The wisdom of 258 funerals

Annabelle Strand
Lit Up
Published in
4 min readFeb 10, 2019
Photo by Willian Justen de Vasconcellos on Unsplash

“Don’t ever vomit honey, let me tell you,” the son of the deceased whispered to me, emerging from the men’s room. A charcoal suit and tie hung over his lanky frame.

“Bees do it,” I shrugged.

Minutes later, behind the podium, he delivered an unremarkable eulogy. Stodgy, formal. He did what he had to.

The family filed out in a solemn daze. No eye contact for miles. I went about my duties. My lower back ached from goat yoga. Those little fuckers weigh 12 pounds.

I didn’t aspire to become a 39-year-old funeral director. I was a mediocre writer hoping to be mistaken for a good one, my life being financed by Alece and her filthy ambition. She ran a landscaping business. But I fucked that up and in a hurried fike of pity my dad introduced me to a guy. I didn’t overthink it.

I had tried to write about Alece, but every line felt like garbage. Or a Jeff Foxworthy comedy special.

She treated me like dirt. But she was a gardener, so it’s not like you think. I just felt used. Cared for, though.

The good thing about funeral attendees is that they often look how I feel, so I can get away with a thing or two.

Irretrievably wasted last night. Woke up at the Holiday Inn next to a tray of macaroni and brisket, drops of condensation still pooled upon the warming cover. I sighed, chewed some beef, drew a glass of the Southwest’s finest toilet water from the tap and trundled into work.

Sometimes I do stuff like that when the loneliness invades my apartment and makes itself a cup of tea.

The job’s been okay. I’ve been to hundreds of funerals. Families invite me along for a most intimate day, every day. It has brought numerous insights about life and mortality. So far I’ve done nothing differently but I’ve heard a lot of great speeches.

One lady said, “Time isn’t sand that slips through your fingers as you fill a container with regret. The toothpaste of time sits patiently, indifferently upon the bristles of your brush, no matter how much you fret and wring your hands.”

Her son, too, was a philosopher: “We go through life a tiny voice in the crowd, asking, are any of you like me?

At the grave site, he took it hard. He screamed sad sounds. He asked his sister’s corpse for forgiveness as stocky Guatemalan men lowered her tiny wooden home into the earth. I watched and wished never to love anything or anyone like that.

Last week, Cornelius Klinker, husband of the late Bernadette Townes-Snelling, wanted to know if it was gauche to continue using her Safeway Club Card. I suppose he asked me because I am a professional.

“Is it the last thing she can do for me from beyond the grave? There’s a two for one on d’anjou pears. Is it macabre?”

I told him to shop at Trader Joe’s. They don’t have a discount club. And they have those cute bells.

The Canneli funeral ran long and I had to shit something fierce. Collective grief was on my side; if they did see me squirming, it was a day for gentle judgment.

I was standing beside the hearse when word came down, swiftly and suddenly, irreversibly, from stubborn organs. Eyes darting with desperation, I calculated how much longer the ceremony might go.

I wanted to hit reset on my entire life.
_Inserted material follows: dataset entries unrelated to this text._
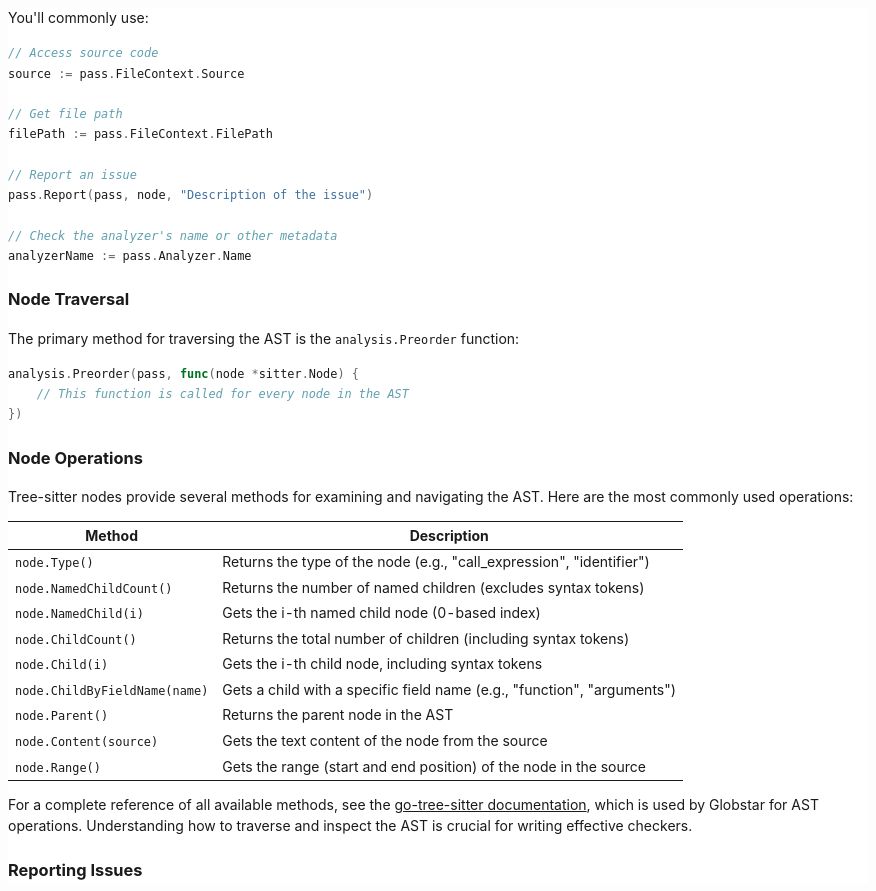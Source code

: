 You'll commonly use:

```go
// Access source code
source := pass.FileContext.Source

// Get file path
filePath := pass.FileContext.FilePath

// Report an issue
pass.Report(pass, node, "Description of the issue")

// Check the analyzer's name or other metadata
analyzerName := pass.Analyzer.Name
```

### Node Traversal

The primary method for traversing the AST is the `analysis.Preorder` function:

```go
analysis.Preorder(pass, func(node *sitter.Node) {
    // This function is called for every node in the AST
})
```

### Node Operations

Tree-sitter nodes provide several methods for examining and navigating the AST. Here are the most commonly used operations:

| Method | Description |
|--------|-------------|
| `node.Type()` | Returns the type of the node (e.g., "call_expression", "identifier") |
| `node.NamedChildCount()` | Returns the number of named children (excludes syntax tokens) |
| `node.NamedChild(i)` | Gets the i-th named child node (0-based index) |
| `node.ChildCount()` | Returns the total number of children (including syntax tokens) |
| `node.Child(i)` | Gets the i-th child node, including syntax tokens |
| `node.ChildByFieldName(name)` | Gets a child with a specific field name (e.g., "function", "arguments") |
| `node.Parent()` | Returns the parent node in the AST |
| `node.Content(source)` | Gets the text content of the node from the source |
| `node.Range()` | Gets the range (start and end position) of the node in the source |

For a complete reference of all available methods, see the [go-tree-sitter documentation](https://pkg.go.dev/github.com/smacker/go-tree-sitter), which is used by Globstar for AST operations. Understanding how to traverse and inspect the AST is crucial for writing effective checkers.

### Reporting Issues
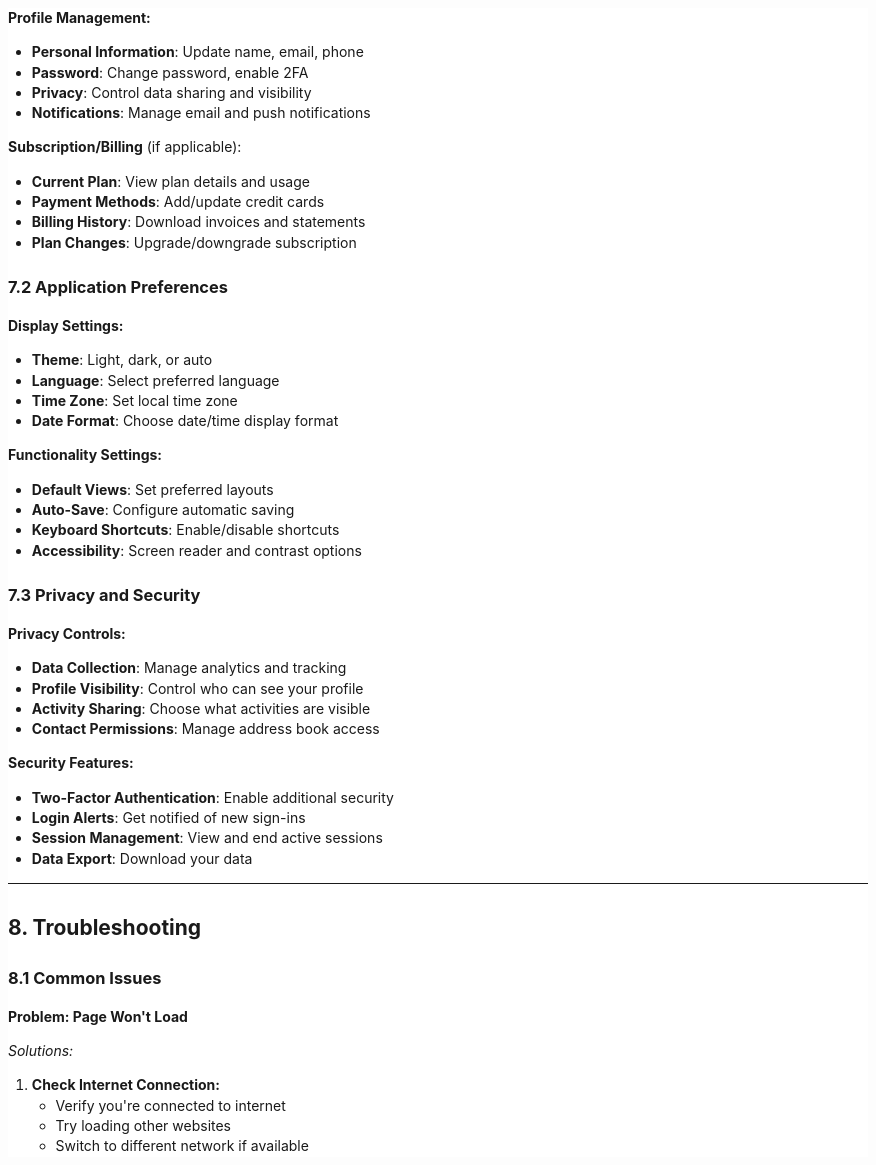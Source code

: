 **Profile Management:**
- **Personal Information**: Update name, email, phone
- **Password**: Change password, enable 2FA
- **Privacy**: Control data sharing and visibility
- **Notifications**: Manage email and push notifications

**Subscription/Billing** (if applicable):
- **Current Plan**: View plan details and usage
- **Payment Methods**: Add/update credit cards
- **Billing History**: Download invoices and statements
- **Plan Changes**: Upgrade/downgrade subscription

### 7.2 Application Preferences

**Display Settings:**
- **Theme**: Light, dark, or auto
- **Language**: Select preferred language
- **Time Zone**: Set local time zone
- **Date Format**: Choose date/time display format

**Functionality Settings:**
- **Default Views**: Set preferred layouts
- **Auto-Save**: Configure automatic saving
- **Keyboard Shortcuts**: Enable/disable shortcuts
- **Accessibility**: Screen reader and contrast options

### 7.3 Privacy and Security

**Privacy Controls:**
- **Data Collection**: Manage analytics and tracking
- **Profile Visibility**: Control who can see your profile
- **Activity Sharing**: Choose what activities are visible
- **Contact Permissions**: Manage address book access

**Security Features:**
- **Two-Factor Authentication**: Enable additional security
- **Login Alerts**: Get notified of new sign-ins
- **Session Management**: View and end active sessions
- **Data Export**: Download your data

---

## 8. Troubleshooting

### 8.1 Common Issues

**Problem: Page Won't Load**

*Solutions:*
1. **Check Internet Connection:**
   - Verify you're connected to internet
   - Try loading other websites
   - Switch to different network if available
I wanted to fight homelessness. Pray to god. We haven’t spoken in so long, and now I bring her this. I’ll do anything. We are so weak.
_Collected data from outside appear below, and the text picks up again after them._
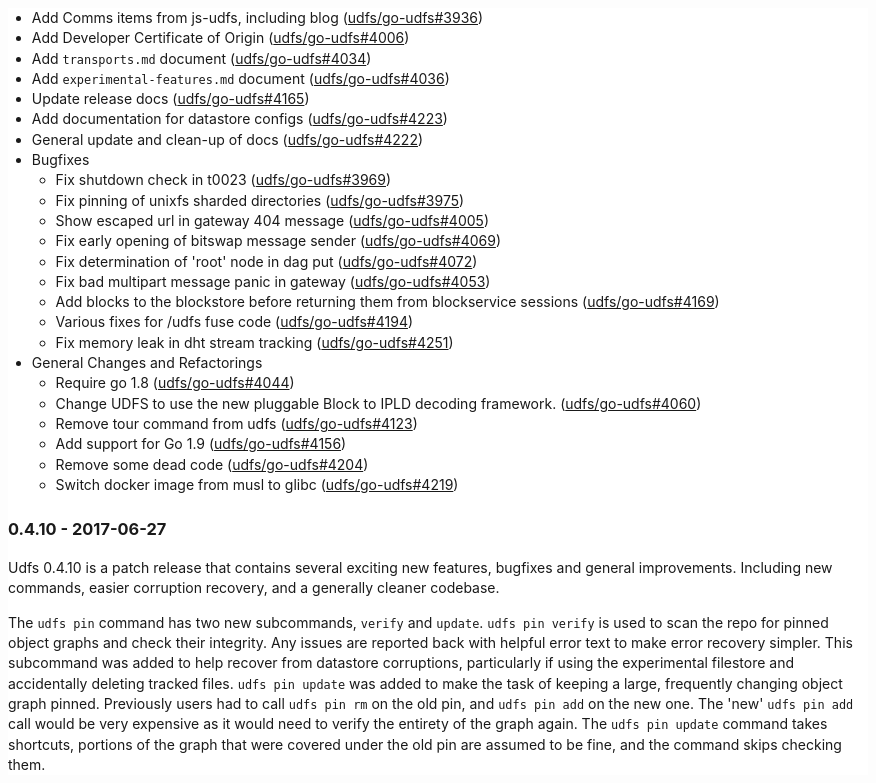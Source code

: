   - Add Comms items from js-udfs, including blog ([udfs/go-udfs#3936](https://github.com/udfs/go-udfs/pull/3936))
  - Add Developer Certificate of Origin ([udfs/go-udfs#4006](https://github.com/udfs/go-udfs/pull/4006))
  - Add `transports.md` document ([udfs/go-udfs#4034](https://github.com/udfs/go-udfs/pull/4034))
  - Add `experimental-features.md` document ([udfs/go-udfs#4036](https://github.com/udfs/go-udfs/pull/4036))
  - Update release docs ([udfs/go-udfs#4165](https://github.com/udfs/go-udfs/pull/4165))
  - Add documentation for datastore configs ([udfs/go-udfs#4223](https://github.com/udfs/go-udfs/pull/4223))
  - General update and clean-up of docs ([udfs/go-udfs#4222](https://github.com/udfs/go-udfs/pull/4222))
- Bugfixes
  - Fix shutdown check in t0023 ([udfs/go-udfs#3969](https://github.com/udfs/go-udfs/pull/3969))
  - Fix pinning of unixfs sharded directories ([udfs/go-udfs#3975](https://github.com/udfs/go-udfs/pull/3975))
  - Show escaped url in gateway 404 message ([udfs/go-udfs#4005](https://github.com/udfs/go-udfs/pull/4005))
  - Fix early opening of bitswap message sender ([udfs/go-udfs#4069](https://github.com/udfs/go-udfs/pull/4069))
  - Fix determination of 'root' node in dag put ([udfs/go-udfs#4072](https://github.com/udfs/go-udfs/pull/4072))
  - Fix bad multipart message panic in gateway ([udfs/go-udfs#4053](https://github.com/udfs/go-udfs/pull/4053))
  - Add blocks to the blockstore before returning them from blockservice sessions ([udfs/go-udfs#4169](https://github.com/udfs/go-udfs/pull/4169))
  - Various fixes for /udfs fuse code ([udfs/go-udfs#4194](https://github.com/udfs/go-udfs/pull/4194))
  - Fix memory leak in dht stream tracking ([udfs/go-udfs#4251](https://github.com/udfs/go-udfs/pull/4251))
- General Changes and Refactorings
  - Require go 1.8 ([udfs/go-udfs#4044](https://github.com/udfs/go-udfs/pull/4044))
  - Change UDFS to use the new pluggable Block to IPLD decoding framework. ([udfs/go-udfs#4060](https://github.com/udfs/go-udfs/pull/4060))
  - Remove tour command from udfs ([udfs/go-udfs#4123](https://github.com/udfs/go-udfs/pull/4123))
  - Add support for Go 1.9 ([udfs/go-udfs#4156](https://github.com/udfs/go-udfs/pull/4156))
  - Remove some dead code ([udfs/go-udfs#4204](https://github.com/udfs/go-udfs/pull/4204))
  - Switch docker image from musl to glibc ([udfs/go-udfs#4219](https://github.com/udfs/go-udfs/pull/4219))

### 0.4.10 - 2017-06-27

Udfs 0.4.10 is a patch release that contains several exciting new features,
bugfixes and general improvements. Including new commands, easier corruption
recovery, and a generally cleaner codebase.

The `udfs pin` command has two new subcommands, `verify` and `update`. `udfs
pin verify` is used to scan the repo for pinned object graphs and check their
integrity. Any issues are reported back with helpful error text to make error
recovery simpler.  This subcommand was added to help recover from datastore
corruptions, particularly if using the experimental filestore and accidentally
deleting tracked files.
`udfs pin update` was added to make the task of keeping a large, frequently
changing object graph pinned. Previously users had to call `udfs pin rm` on the
old pin, and `udfs pin add` on the new one. The 'new' `udfs pin add` call would
be very expensive as it would need to verify the entirety of the graph again.
The `udfs pin update` command takes shortcuts, portions of the graph that were
covered under the old pin are assumed to be fine, and the command skips
checking them.
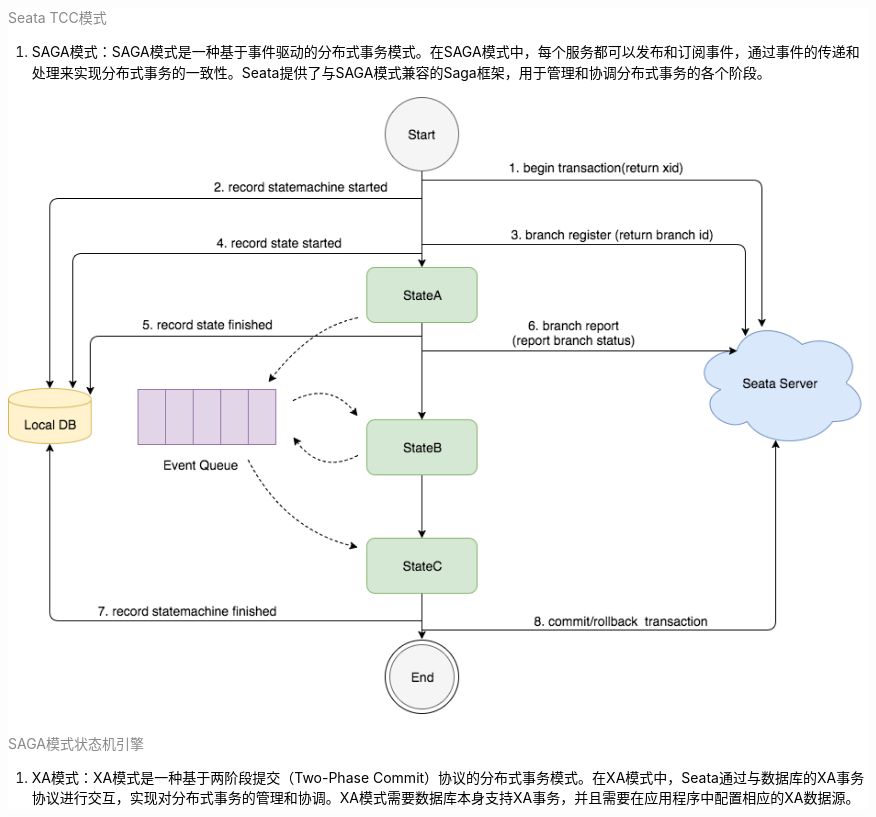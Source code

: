 <font style="color:rgb(136, 136, 136);">Seata TCC模式</font>

1. <font style="color:rgb(1, 1, 1);">SAGA模式：SAGA模式是一种基于事件驱动的分布式事务模式。在SAGA模式中，每个服务都可以发布和订阅事件，通过事件的传递和处理来实现分布式事务的一致性。Seata提供了与SAGA模式兼容的Saga框架，用于管理和协调分布式事务的各个阶段。</font>

![1695458150542-63f0ca6f-0f1a-4496-a57e-bc792d79d95c.png](./img/w6XkQNurMyvzUomH/1695458150542-63f0ca6f-0f1a-4496-a57e-bc792d79d95c-270216.png)

<font style="color:rgb(136, 136, 136);">SAGA模式状态机引擎</font>

1. <font style="color:rgb(1, 1, 1);">XA模式：XA模式是一种基于两阶段提交（Two-Phase Commit）协议的分布式事务模式。在XA模式中，Seata通过与数据库的XA事务协议进行交互，实现对分布式事务的管理和协调。XA模式需要数据库本身支持XA事务，并且需要在应用程序中配置相应的XA数据源。</font>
I’m not going to tell you how that resolved itself.

Last week I had a dream that the widow of Klaus Morgensen was nowhere to be found and the family asked me to eulogize him. I stepped forward with a great sense of honor and this is what I said:

Klaus was a very thrifty fellow. When he died, he had just re-upped on batteries. And stamps. At this inefficiency, he would be outraged.

Don’t forget, no one will want your stuff. You will have worked extra hours of your life in exchange for money you cannot use. And your progeny will use it to buy something stupid. Your body will rot, turn black and be eaten by worms. The world will go on without you. Rest in peace, Klaus.

The crowd went wild. I awoke savoring their applause, the corner of my pillow soggy with drool. I was late to work that day.

As for me, I shall have an Irish wake. There will be no religion but there shall be a rabbi who knows how to party. Each eulogy shall be at least twenty-five percent jokes. There shall be a pedantic pot-bellied schoolmaster in seersucker with a large pocket watch who ensures all of my wishes are carried out, or else.

The funeral motorcade began its exhausting descent, engines humming, hazard lights inexplicably blinking. I wrapped up for the day and made my way to the parking lot as the sky turned still deeper orange.

Sunset. Sunrise. We only seem to treasure the end of things.